:: EXERCISE AIM ::
In the listing below, find every line containing "subtract" and copy it out.

:: DATA RECORDS ::
Start of Block

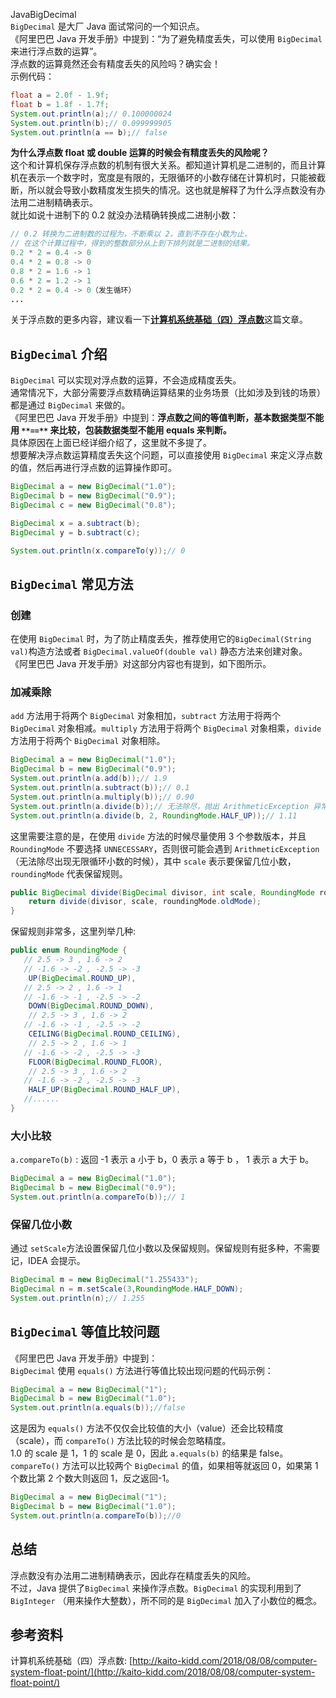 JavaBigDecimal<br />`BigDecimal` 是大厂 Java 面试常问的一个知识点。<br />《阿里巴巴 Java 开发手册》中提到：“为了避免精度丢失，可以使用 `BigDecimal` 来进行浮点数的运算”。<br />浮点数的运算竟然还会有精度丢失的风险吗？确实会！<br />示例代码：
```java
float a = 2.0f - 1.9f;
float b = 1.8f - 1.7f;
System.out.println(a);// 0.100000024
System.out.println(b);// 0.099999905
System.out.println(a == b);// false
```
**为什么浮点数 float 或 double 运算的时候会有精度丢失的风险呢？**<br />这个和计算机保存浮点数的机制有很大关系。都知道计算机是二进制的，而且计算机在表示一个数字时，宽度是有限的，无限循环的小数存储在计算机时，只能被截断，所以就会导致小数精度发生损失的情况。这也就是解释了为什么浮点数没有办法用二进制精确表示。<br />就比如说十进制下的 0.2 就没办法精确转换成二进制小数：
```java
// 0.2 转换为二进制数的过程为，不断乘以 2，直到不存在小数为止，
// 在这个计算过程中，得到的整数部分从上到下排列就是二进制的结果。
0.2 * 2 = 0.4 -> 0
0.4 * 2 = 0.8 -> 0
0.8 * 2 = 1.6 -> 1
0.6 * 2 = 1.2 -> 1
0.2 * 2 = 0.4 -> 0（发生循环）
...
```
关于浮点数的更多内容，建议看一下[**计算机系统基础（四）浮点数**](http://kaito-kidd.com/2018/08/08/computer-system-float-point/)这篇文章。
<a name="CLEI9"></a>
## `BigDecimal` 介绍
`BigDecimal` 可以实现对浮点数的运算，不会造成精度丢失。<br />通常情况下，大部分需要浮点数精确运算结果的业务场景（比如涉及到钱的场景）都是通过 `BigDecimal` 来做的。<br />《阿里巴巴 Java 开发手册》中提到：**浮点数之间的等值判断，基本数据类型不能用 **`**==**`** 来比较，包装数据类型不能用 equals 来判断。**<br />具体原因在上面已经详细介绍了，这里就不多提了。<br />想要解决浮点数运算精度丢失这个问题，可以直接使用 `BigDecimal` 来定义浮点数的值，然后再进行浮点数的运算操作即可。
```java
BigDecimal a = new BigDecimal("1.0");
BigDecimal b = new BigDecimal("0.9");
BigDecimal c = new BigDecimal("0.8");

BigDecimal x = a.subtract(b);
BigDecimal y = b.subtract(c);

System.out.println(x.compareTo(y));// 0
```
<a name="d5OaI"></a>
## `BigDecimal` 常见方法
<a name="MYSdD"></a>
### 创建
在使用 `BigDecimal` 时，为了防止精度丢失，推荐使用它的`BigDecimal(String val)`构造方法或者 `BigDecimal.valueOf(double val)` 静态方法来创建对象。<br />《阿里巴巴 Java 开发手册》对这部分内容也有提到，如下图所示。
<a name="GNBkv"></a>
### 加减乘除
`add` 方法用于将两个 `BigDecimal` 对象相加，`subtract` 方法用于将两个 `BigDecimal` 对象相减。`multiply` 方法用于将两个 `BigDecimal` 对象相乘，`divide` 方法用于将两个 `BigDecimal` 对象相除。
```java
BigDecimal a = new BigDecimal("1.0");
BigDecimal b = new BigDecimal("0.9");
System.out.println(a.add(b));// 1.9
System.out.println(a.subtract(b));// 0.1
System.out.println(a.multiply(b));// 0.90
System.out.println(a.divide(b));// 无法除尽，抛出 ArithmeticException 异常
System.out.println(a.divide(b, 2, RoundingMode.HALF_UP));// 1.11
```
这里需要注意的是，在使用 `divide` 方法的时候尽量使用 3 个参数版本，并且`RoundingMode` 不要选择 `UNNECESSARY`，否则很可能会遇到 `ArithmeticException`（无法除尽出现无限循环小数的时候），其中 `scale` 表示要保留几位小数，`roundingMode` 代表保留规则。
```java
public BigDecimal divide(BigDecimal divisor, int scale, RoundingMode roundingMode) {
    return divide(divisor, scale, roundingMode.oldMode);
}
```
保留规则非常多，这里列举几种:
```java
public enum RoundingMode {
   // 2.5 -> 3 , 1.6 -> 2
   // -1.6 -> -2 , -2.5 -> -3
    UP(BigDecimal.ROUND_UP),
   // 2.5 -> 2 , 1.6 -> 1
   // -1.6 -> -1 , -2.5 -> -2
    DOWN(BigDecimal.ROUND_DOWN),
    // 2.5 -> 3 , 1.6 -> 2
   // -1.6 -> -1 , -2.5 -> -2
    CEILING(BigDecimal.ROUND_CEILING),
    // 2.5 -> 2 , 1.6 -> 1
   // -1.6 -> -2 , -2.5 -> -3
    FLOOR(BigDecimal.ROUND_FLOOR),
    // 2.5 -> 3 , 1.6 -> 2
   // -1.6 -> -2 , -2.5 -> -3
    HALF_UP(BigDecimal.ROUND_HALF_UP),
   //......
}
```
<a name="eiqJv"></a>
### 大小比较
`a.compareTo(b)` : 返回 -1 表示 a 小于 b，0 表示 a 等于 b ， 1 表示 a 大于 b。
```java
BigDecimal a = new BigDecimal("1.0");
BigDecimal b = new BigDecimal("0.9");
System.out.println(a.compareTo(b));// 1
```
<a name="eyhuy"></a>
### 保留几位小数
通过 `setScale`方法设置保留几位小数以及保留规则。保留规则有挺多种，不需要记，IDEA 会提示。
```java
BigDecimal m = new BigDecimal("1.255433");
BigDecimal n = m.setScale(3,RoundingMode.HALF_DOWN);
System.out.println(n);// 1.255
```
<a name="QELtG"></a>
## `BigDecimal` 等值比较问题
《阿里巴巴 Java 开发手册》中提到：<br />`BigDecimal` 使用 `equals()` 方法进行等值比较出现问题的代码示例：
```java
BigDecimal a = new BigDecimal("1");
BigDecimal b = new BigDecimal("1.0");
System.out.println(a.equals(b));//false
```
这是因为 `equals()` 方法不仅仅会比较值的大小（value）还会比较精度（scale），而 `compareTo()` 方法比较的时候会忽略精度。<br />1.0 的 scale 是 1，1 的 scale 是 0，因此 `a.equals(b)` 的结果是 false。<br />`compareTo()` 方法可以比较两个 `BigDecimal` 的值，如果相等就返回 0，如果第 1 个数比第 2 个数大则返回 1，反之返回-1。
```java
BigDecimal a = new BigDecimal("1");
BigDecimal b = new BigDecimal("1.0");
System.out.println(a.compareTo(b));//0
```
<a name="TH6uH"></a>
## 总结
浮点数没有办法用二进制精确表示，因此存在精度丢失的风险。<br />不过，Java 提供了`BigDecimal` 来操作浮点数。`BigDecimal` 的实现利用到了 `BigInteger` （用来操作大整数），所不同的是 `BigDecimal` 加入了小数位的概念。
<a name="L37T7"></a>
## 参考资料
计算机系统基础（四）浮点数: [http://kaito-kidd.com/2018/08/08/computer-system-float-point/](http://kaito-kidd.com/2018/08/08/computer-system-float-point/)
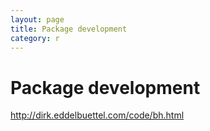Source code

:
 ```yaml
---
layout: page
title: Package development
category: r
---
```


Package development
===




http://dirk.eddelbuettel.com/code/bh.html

End of Block

:: SOLUTION FOR THIS PROBLEM ::
BigDecimal x = a.subtract(b);
BigDecimal y = b.subtract(c);
`add` 方法用于将两个 `BigDecimal` 对象相加，`subtract` 方法用于将两个 `BigDecimal` 对象相减。`multiply` 方法用于将两个 `BigDecimal` 对象相乘，`divide` 方法用于将两个 `BigDecimal` 对象相除。
System.out.println(a.subtract(b));// 0.1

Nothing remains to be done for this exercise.